WHAT YOU SHOULD DO -
Each line holding the word "subsection" must appear in the answer, copied from the entries.

● ● ● ● ● ● ●

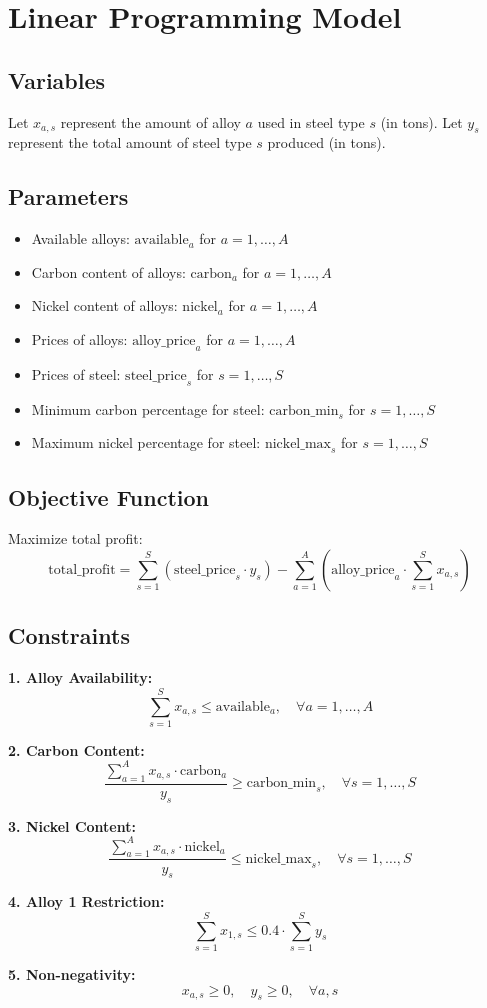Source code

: \documentclass{article}
\begin{document}
\section*{Linear Programming Model}

\subsection*{Variables}
Let \( x_{a,s} \) represent the amount of alloy \( a \) used in steel type \( s \) (in tons).  
Let \( y_s \) represent the total amount of steel type \( s \) produced (in tons).

\subsection*{Parameters}
\begin{itemize}
    \item Available alloys: \( \text{available}_a \) for \( a = 1, \ldots, A \)
    \item Carbon content of alloys: \( \text{carbon}_a \) for \( a = 1, \ldots, A \)
    \item Nickel content of alloys: \( \text{nickel}_a \) for \( a = 1, \ldots, A \)
    \item Prices of alloys: \( \text{alloy\_price}_a \) for \( a = 1, \ldots, A \)
    \item Prices of steel: \( \text{steel\_price}_s \) for \( s = 1, \ldots, S \)
    \item Minimum carbon percentage for steel: \( \text{carbon\_min}_s \) for \( s = 1, \ldots, S \)
    \item Maximum nickel percentage for steel: \( \text{nickel\_max}_s \) for \( s = 1, \ldots, S \)
\end{itemize}

\subsection*{Objective Function}
Maximize total profit:
\[
\text{total\_profit} = \sum_{s=1}^{S} (\text{steel\_price}_s \cdot y_s) - \sum_{a=1}^{A} (\text{alloy\_price}_a \cdot \sum_{s=1}^{S} x_{a,s})
\]

\subsection*{Constraints}

\textbf{1. Alloy Availability:}
\[
\sum_{s=1}^{S} x_{a,s} \leq \text{available}_a, \quad \forall a = 1, \ldots, A
\]

\textbf{2. Carbon Content:}
\[
\frac{\sum_{a=1}^{A} x_{a,s} \cdot \text{carbon}_a}{y_s} \geq \text{carbon\_min}_s, \quad \forall s = 1, \ldots, S
\]

\textbf{3. Nickel Content:}
\[
\frac{\sum_{a=1}^{A} x_{a,s} \cdot \text{nickel}_a}{y_s} \leq \text{nickel\_max}_s, \quad \forall s = 1, \ldots, S
\]

\textbf{4. Alloy 1 Restriction:}
\[
\sum_{s=1}^{S} x_{1,s} \leq 0.4 \cdot \sum_{s=1}^{S} y_s
\]

\textbf{5. Non-negativity:}
\[
x_{a,s} \geq 0, \quad y_s \geq 0, \quad \forall a, s
\]
\end{document}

● ● ● ● ● ● ●

REPLY TO THE TASK -
\subsection*{Variables}
\subsection*{Parameters}
\subsection*{Objective Function}
\subsection*{Constraints}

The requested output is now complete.